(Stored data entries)
------------------------------------------------------------------------
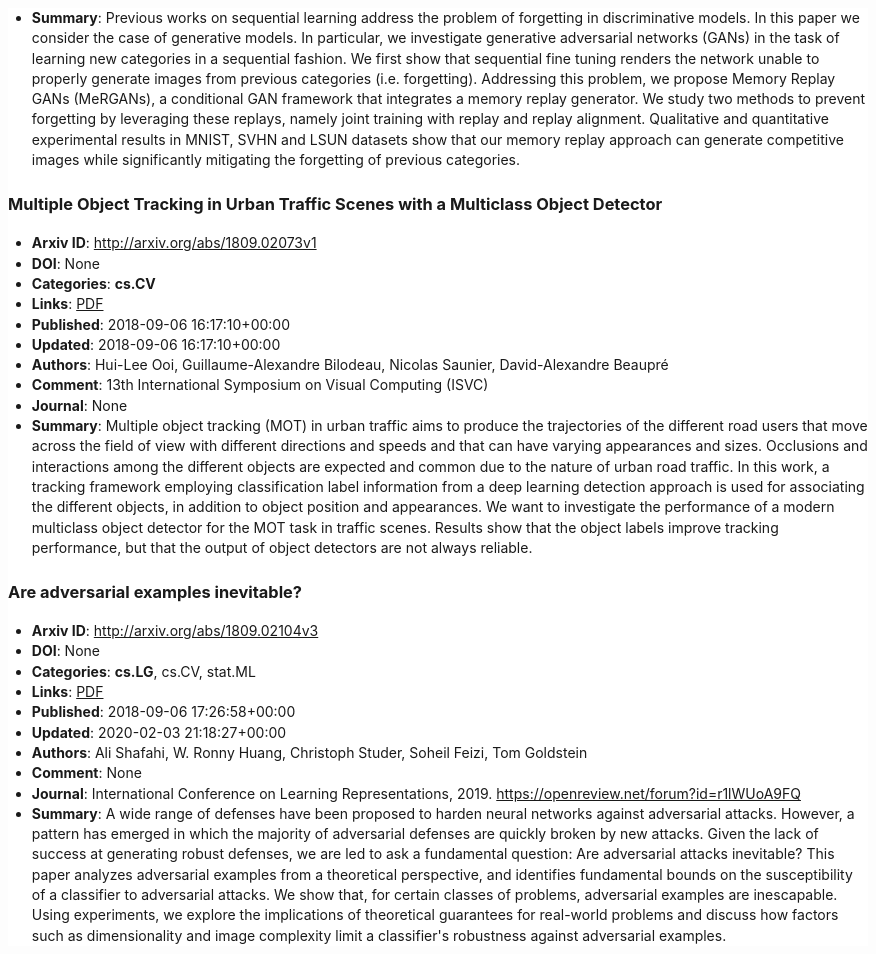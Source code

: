 - **Summary**: Previous works on sequential learning address the problem of forgetting in discriminative models. In this paper we consider the case of generative models. In particular, we investigate generative adversarial networks (GANs) in the task of learning new categories in a sequential fashion. We first show that sequential fine tuning renders the network unable to properly generate images from previous categories (i.e. forgetting). Addressing this problem, we propose Memory Replay GANs (MeRGANs), a conditional GAN framework that integrates a memory replay generator. We study two methods to prevent forgetting by leveraging these replays, namely joint training with replay and replay alignment. Qualitative and quantitative experimental results in MNIST, SVHN and LSUN datasets show that our memory replay approach can generate competitive images while significantly mitigating the forgetting of previous categories.



### Multiple Object Tracking in Urban Traffic Scenes with a Multiclass Object Detector
- **Arxiv ID**: http://arxiv.org/abs/1809.02073v1
- **DOI**: None
- **Categories**: **cs.CV**
- **Links**: [PDF](http://arxiv.org/pdf/1809.02073v1)
- **Published**: 2018-09-06 16:17:10+00:00
- **Updated**: 2018-09-06 16:17:10+00:00
- **Authors**: Hui-Lee Ooi, Guillaume-Alexandre Bilodeau, Nicolas Saunier, David-Alexandre Beaupré
- **Comment**: 13th International Symposium on Visual Computing (ISVC)
- **Journal**: None
- **Summary**: Multiple object tracking (MOT) in urban traffic aims to produce the trajectories of the different road users that move across the field of view with different directions and speeds and that can have varying appearances and sizes. Occlusions and interactions among the different objects are expected and common due to the nature of urban road traffic. In this work, a tracking framework employing classification label information from a deep learning detection approach is used for associating the different objects, in addition to object position and appearances. We want to investigate the performance of a modern multiclass object detector for the MOT task in traffic scenes. Results show that the object labels improve tracking performance, but that the output of object detectors are not always reliable.



### Are adversarial examples inevitable?
- **Arxiv ID**: http://arxiv.org/abs/1809.02104v3
- **DOI**: None
- **Categories**: **cs.LG**, cs.CV, stat.ML
- **Links**: [PDF](http://arxiv.org/pdf/1809.02104v3)
- **Published**: 2018-09-06 17:26:58+00:00
- **Updated**: 2020-02-03 21:18:27+00:00
- **Authors**: Ali Shafahi, W. Ronny Huang, Christoph Studer, Soheil Feizi, Tom Goldstein
- **Comment**: None
- **Journal**: International Conference on Learning Representations, 2019.
  https://openreview.net/forum?id=r1lWUoA9FQ
- **Summary**: A wide range of defenses have been proposed to harden neural networks against adversarial attacks. However, a pattern has emerged in which the majority of adversarial defenses are quickly broken by new attacks. Given the lack of success at generating robust defenses, we are led to ask a fundamental question: Are adversarial attacks inevitable? This paper analyzes adversarial examples from a theoretical perspective, and identifies fundamental bounds on the susceptibility of a classifier to adversarial attacks. We show that, for certain classes of problems, adversarial examples are inescapable. Using experiments, we explore the implications of theoretical guarantees for real-world problems and discuss how factors such as dimensionality and image complexity limit a classifier's robustness against adversarial examples.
------------------------------------------------------------------------
__To do__:
Scan the records above for the lines holding "- **Authors**: Hui-Lee" and "- **Journal**: None". Transcribe those two and every line between them word for word, and no others.

__Result below__:
- **Authors**: Hui-Lee Ooi, Guillaume-Alexandre Bilodeau, Nicolas Saunier, David-Alexandre Beaupré
- **Comment**: 13th International Symposium on Visual Computing (ISVC)
- **Journal**: None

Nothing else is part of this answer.